Sarah Kirwin, associate at Akin Gump: Mexico’s ability to adequately enforce its labor reform law has been of particular concern for U.S. congressional Democrats and key labor groups such as the AFL-CIO, which prompted the creation of the USMCA’s facility-specific Rapid Response Labor Mechanism (RRLM). The AFL-CIO has not yet shared the subject of its complaints, but the RRLM addresses ‘priority sectors,’ including aerospace, auto and auto parts, cosmetic, industrial baked goods, steel, aluminum, glass, pottery, plastic, forgings, cement and mining. Mexican officials have emphasized significant compliance efforts undertaken by both the government and private sector in these areas, so the legitimacy of the AFL-CIO’s concerns with respect to any particular Mexican facility will ultimately be determined under the RRLM. These ongoing tensions over labor compliance are indicative of the overall state of USMCA implementation, and labor complaints may only serve to further exacerbate issues in other areas. In their haste to complete a politically driven renegotiation, none of the USMCA parties conducted a thorough legal scrub of the agreement’s text.

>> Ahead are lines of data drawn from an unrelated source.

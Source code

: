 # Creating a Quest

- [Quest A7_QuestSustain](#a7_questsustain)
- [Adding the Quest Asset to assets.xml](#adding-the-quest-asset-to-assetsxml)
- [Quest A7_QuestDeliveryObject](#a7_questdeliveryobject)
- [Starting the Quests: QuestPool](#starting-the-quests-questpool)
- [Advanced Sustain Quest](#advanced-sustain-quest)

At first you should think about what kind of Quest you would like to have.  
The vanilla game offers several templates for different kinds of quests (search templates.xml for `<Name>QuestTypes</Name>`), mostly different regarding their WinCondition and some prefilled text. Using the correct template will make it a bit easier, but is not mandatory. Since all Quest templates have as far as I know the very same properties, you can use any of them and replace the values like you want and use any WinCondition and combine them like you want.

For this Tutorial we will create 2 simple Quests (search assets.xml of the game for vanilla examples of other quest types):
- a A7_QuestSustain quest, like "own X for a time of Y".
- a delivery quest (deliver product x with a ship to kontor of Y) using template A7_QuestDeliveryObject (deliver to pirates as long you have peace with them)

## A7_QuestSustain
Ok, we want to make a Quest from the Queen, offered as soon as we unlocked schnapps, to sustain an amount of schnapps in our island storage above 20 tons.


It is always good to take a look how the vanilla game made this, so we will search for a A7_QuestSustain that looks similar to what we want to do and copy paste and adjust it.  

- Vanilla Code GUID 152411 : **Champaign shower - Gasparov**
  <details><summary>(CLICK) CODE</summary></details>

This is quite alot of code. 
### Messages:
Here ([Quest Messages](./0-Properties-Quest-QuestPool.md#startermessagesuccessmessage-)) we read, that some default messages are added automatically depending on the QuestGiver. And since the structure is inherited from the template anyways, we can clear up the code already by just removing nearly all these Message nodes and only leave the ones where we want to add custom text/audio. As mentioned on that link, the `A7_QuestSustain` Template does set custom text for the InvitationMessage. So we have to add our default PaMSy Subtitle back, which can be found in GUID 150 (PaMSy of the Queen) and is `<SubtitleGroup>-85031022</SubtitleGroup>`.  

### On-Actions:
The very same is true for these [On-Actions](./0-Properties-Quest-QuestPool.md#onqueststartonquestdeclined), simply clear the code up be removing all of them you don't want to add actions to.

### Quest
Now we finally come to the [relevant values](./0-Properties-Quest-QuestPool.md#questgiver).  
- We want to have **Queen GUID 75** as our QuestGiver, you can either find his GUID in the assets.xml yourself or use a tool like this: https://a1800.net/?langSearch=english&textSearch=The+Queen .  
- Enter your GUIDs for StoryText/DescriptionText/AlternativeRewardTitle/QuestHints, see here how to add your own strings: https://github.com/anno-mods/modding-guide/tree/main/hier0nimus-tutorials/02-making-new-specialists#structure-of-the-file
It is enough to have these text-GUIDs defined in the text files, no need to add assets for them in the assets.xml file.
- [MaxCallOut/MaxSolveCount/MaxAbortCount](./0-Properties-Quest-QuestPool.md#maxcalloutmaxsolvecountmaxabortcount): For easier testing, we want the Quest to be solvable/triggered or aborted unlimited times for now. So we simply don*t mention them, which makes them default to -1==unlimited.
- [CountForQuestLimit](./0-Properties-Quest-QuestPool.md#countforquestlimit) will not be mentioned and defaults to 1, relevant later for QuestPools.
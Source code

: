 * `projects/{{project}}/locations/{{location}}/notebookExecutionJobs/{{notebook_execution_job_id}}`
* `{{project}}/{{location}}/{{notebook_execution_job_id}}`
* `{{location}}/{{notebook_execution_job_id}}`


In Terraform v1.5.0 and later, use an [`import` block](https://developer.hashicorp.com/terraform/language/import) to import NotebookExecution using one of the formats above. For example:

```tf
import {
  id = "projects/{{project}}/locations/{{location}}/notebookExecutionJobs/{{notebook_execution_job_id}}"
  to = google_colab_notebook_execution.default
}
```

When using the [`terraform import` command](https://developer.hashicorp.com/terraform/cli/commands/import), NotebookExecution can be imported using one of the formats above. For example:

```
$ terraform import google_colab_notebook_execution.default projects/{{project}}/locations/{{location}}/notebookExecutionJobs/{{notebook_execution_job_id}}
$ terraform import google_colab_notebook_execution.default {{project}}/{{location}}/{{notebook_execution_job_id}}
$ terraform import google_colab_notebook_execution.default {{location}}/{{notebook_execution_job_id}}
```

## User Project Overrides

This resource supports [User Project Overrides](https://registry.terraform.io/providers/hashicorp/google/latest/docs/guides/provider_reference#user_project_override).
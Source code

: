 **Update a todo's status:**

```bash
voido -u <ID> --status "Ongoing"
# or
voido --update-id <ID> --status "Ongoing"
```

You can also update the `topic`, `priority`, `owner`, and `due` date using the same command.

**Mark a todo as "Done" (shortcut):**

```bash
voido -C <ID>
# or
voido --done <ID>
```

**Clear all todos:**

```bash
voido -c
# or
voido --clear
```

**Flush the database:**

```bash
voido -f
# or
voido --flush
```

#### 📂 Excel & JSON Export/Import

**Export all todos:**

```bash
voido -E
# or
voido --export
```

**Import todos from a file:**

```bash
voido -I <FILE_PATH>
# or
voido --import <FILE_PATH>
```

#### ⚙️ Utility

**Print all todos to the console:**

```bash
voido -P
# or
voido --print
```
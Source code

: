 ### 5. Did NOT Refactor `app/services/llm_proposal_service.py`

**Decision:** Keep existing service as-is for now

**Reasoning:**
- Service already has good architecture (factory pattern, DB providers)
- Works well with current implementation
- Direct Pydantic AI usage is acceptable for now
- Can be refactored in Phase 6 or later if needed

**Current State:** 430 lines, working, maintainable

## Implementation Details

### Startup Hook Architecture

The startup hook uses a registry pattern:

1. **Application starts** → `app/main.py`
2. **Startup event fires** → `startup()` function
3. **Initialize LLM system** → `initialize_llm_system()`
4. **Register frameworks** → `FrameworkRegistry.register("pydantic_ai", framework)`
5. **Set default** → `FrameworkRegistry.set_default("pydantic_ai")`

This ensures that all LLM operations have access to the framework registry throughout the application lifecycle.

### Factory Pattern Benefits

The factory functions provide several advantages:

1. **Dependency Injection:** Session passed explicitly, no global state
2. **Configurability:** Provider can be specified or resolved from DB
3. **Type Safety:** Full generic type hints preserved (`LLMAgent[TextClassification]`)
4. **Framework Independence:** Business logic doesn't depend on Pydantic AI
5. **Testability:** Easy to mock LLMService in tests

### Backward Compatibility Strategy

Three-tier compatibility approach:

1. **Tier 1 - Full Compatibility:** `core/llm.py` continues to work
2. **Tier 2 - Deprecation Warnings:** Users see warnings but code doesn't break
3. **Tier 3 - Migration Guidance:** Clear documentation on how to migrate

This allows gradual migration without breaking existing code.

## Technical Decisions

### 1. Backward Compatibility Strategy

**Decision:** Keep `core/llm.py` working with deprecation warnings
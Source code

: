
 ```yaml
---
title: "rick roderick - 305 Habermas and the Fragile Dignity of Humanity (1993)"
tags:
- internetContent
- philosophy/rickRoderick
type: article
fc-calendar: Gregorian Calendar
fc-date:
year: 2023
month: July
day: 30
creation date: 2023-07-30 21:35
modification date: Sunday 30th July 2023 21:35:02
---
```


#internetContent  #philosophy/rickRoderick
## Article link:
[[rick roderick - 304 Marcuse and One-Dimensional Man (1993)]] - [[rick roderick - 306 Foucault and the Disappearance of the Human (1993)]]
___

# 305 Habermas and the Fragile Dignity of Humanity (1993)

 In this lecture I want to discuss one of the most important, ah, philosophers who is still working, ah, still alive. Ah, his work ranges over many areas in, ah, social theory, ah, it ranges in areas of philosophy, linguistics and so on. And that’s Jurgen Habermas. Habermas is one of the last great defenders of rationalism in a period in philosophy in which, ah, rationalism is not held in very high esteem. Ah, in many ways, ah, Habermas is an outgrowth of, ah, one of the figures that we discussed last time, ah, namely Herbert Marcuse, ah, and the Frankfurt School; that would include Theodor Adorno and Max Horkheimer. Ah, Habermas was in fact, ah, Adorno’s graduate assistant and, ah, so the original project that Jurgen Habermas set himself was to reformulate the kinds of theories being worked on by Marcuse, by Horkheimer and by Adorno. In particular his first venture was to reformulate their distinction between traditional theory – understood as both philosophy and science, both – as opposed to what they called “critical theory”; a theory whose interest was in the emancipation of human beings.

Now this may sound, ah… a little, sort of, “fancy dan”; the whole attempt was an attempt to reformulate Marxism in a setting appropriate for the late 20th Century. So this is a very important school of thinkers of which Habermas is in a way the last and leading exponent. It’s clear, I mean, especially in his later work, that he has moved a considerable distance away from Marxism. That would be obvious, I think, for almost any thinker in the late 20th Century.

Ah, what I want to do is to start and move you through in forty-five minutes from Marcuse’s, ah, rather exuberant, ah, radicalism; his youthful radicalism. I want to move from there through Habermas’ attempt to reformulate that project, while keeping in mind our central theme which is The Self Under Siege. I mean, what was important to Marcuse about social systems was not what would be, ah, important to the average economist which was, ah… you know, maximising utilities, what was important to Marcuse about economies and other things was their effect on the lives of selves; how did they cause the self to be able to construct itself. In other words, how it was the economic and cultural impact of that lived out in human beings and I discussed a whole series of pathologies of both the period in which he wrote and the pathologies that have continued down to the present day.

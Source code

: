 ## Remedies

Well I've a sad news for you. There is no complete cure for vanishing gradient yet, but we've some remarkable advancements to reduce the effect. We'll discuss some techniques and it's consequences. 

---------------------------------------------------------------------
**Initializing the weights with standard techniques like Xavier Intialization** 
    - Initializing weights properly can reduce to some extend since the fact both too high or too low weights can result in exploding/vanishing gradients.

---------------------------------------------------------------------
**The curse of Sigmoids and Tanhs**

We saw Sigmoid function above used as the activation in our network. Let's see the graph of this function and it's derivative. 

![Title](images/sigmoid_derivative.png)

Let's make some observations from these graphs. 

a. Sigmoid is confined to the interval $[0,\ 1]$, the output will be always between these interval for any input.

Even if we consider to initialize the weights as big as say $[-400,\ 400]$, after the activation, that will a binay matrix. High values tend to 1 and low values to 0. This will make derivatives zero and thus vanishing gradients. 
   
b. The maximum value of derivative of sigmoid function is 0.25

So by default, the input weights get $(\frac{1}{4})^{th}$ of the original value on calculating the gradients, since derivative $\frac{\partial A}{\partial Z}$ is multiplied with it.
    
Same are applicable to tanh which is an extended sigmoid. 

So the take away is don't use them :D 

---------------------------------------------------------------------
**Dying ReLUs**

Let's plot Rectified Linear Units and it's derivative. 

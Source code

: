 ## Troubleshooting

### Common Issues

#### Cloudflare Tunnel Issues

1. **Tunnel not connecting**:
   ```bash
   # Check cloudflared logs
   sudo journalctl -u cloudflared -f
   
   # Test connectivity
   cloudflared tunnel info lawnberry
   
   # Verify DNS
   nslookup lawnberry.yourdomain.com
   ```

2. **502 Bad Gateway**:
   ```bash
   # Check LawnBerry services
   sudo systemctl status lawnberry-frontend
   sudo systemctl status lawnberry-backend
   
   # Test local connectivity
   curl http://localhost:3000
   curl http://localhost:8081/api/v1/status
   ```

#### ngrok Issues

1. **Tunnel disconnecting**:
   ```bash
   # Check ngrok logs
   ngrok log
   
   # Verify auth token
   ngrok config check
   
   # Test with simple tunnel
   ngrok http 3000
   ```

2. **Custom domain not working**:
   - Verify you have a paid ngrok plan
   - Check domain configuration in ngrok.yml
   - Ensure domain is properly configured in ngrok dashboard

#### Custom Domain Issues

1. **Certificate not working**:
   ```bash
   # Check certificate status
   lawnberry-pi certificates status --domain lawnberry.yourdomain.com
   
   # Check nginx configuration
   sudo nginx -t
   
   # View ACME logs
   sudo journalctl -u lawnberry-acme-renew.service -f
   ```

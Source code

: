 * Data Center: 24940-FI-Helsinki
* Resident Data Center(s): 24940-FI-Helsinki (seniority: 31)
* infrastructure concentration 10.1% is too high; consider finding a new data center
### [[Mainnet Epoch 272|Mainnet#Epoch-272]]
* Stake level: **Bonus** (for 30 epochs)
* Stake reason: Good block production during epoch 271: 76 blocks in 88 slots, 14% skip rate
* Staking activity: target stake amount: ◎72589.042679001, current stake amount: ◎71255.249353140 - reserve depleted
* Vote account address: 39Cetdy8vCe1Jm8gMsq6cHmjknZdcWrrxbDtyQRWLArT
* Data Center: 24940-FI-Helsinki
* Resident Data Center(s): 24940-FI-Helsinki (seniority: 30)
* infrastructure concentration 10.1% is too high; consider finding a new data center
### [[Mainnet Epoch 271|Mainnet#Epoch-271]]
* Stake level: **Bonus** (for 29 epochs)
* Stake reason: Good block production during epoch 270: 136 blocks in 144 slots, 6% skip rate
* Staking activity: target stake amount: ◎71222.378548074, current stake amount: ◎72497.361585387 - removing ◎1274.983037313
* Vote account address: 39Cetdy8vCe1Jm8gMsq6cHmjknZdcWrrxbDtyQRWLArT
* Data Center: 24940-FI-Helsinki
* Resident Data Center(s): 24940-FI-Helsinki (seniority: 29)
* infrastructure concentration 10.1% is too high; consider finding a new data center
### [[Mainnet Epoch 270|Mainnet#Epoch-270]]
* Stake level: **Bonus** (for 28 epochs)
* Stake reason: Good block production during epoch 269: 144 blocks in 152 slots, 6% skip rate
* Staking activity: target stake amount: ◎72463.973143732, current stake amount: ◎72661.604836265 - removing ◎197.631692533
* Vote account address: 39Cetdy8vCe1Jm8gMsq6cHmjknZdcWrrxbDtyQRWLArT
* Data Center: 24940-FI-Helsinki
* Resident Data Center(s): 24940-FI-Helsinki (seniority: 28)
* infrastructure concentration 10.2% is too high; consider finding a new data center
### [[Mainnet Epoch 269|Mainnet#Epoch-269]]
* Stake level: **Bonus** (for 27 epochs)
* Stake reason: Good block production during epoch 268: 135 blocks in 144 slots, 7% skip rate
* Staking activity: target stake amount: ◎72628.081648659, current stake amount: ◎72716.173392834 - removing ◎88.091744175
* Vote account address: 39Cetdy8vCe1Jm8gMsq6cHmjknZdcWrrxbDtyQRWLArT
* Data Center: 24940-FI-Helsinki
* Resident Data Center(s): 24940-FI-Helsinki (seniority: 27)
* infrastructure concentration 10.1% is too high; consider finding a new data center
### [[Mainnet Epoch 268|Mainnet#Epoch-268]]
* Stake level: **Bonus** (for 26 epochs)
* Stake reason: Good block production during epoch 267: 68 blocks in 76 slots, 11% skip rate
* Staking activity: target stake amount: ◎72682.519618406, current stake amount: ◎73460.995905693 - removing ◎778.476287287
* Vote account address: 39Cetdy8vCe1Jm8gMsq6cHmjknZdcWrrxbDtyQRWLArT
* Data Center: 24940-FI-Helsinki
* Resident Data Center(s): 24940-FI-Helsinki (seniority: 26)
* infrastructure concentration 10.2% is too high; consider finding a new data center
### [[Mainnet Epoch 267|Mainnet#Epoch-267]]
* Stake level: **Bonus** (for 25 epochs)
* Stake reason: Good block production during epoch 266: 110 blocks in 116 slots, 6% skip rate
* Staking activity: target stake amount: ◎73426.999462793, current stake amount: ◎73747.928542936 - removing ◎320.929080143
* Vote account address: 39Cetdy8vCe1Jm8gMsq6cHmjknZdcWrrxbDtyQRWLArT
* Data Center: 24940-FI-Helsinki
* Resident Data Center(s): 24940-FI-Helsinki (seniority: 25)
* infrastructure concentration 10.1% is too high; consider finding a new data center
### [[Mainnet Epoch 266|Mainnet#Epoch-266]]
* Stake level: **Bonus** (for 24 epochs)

So, it is unsurprising that they continue to disagree about their respective implementation of the auto rules of origin, de minimis treatment for express shipments, dairy market access and food labeling commitments and other topics, in addition to more systemic trade irritants such as lumber and seasonal produce imports. These strains could imminently lead to a number of dispute settlement cases, which is hardly a good omen for a new agreement—lauded by U.S. officials as a ‘gold standard’—between historically close trading partners.